WHAT YOU ARE ASKED TO DO –
In the records below, the lines from the one with "- **Download Labels**: [Link" through the last are to be printed exactly, and nothing else.

SUPPLIED MATERIAL –
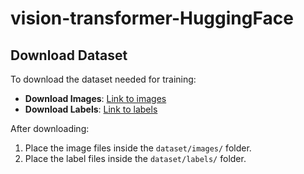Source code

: # vision-transformer-HuggingFace

## Download Dataset

To download the dataset needed for training:

- **Download Images**: [Link to images](https://osf.io/mtwfe)
- **Download Labels**: [Link to labels](https://osf.io/mtwfe)

After downloading:

1. Place the image files inside the `dataset/images/` folder.
2. Place the label files inside the `dataset/labels/` folder.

ANSWER AREA –
- **Download Labels**: [Link to labels](https://osf.io/mtwfe)

After downloading:

1. Place the image files inside the `dataset/images/` folder.
2. Place the label files inside the `dataset/labels/` folder.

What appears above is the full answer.